PROBLEM TO WORK ON:
Retype each of the entries below exactly as written.

═══ DATA SUPPLIED ═══

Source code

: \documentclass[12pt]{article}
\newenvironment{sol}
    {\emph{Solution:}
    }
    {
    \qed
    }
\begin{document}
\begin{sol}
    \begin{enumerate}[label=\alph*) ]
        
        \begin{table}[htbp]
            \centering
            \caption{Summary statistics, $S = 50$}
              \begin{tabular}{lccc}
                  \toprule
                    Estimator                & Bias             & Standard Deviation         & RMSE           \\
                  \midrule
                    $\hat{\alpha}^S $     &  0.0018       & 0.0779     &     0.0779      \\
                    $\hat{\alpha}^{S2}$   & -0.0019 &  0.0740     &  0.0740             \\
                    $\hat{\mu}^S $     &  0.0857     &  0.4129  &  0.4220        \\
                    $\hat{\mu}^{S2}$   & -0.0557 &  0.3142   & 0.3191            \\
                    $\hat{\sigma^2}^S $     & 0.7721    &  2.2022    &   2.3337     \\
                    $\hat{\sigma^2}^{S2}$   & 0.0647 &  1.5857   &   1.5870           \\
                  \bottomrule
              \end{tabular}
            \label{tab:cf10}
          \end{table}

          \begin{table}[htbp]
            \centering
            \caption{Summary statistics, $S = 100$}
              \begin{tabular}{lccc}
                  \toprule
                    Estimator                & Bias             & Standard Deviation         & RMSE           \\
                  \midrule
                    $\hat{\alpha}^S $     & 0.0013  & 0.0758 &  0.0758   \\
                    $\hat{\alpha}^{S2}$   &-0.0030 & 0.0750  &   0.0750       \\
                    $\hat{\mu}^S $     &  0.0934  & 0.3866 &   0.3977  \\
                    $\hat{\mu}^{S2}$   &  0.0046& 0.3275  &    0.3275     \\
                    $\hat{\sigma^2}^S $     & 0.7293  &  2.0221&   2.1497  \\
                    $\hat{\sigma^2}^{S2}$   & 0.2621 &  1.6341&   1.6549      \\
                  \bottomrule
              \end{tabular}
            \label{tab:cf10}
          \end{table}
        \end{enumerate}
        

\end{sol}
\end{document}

═══

RESPONSE TO THE EXERCISE:
Source code

: \documentclass[12pt]{article}
\newenvironment{sol}
    {\emph{Solution:}
    }
    {
    \qed
    }
\begin{document}
\begin{sol}
    \begin{enumerate}[label=\alph*) ]
        
        \begin{table}[htbp]
            \centering
            \caption{Summary statistics, $S = 50$}
              \begin{tabular}{lccc}
                  \toprule
                    Estimator                & Bias             & Standard Deviation         & RMSE           \\
                  \midrule
                    $\hat{\alpha}^S $     &  0.0018       & 0.0779     &     0.0779      \\
                    $\hat{\alpha}^{S2}$   & -0.0019 &  0.0740     &  0.0740             \\
                    $\hat{\mu}^S $     &  0.0857     &  0.4129  &  0.4220        \\
                    $\hat{\mu}^{S2}$   & -0.0557 &  0.3142   & 0.3191            \\
                    $\hat{\sigma^2}^S $     & 0.7721    &  2.2022    &   2.3337     \\
                    $\hat{\sigma^2}^{S2}$   & 0.0647 &  1.5857   &   1.5870           \\
                  \bottomrule
              \end{tabular}
            \label{tab:cf10}
          \end{table}

          \begin{table}[htbp]
            \centering
            \caption{Summary statistics, $S = 100$}
              \begin{tabular}{lccc}
                  \toprule
                    Estimator                & Bias             & Standard Deviation         & RMSE           \\
                  \midrule
                    $\hat{\alpha}^S $     & 0.0013  & 0.0758 &  0.0758   \\
                    $\hat{\alpha}^{S2}$   &-0.0030 & 0.0750  &   0.0750       \\
                    $\hat{\mu}^S $     &  0.0934  & 0.3866 &   0.3977  \\
                    $\hat{\mu}^{S2}$   &  0.0046& 0.3275  &    0.3275     \\
                    $\hat{\sigma^2}^S $     & 0.7293  &  2.0221&   2.1497  \\
                    $\hat{\sigma^2}^{S2}$   & 0.2621 &  1.6341&   1.6549      \\
                  \bottomrule
              \end{tabular}
            \label{tab:cf10}
          \end{table}
        \end{enumerate}
        

\end{sol}
\end{document}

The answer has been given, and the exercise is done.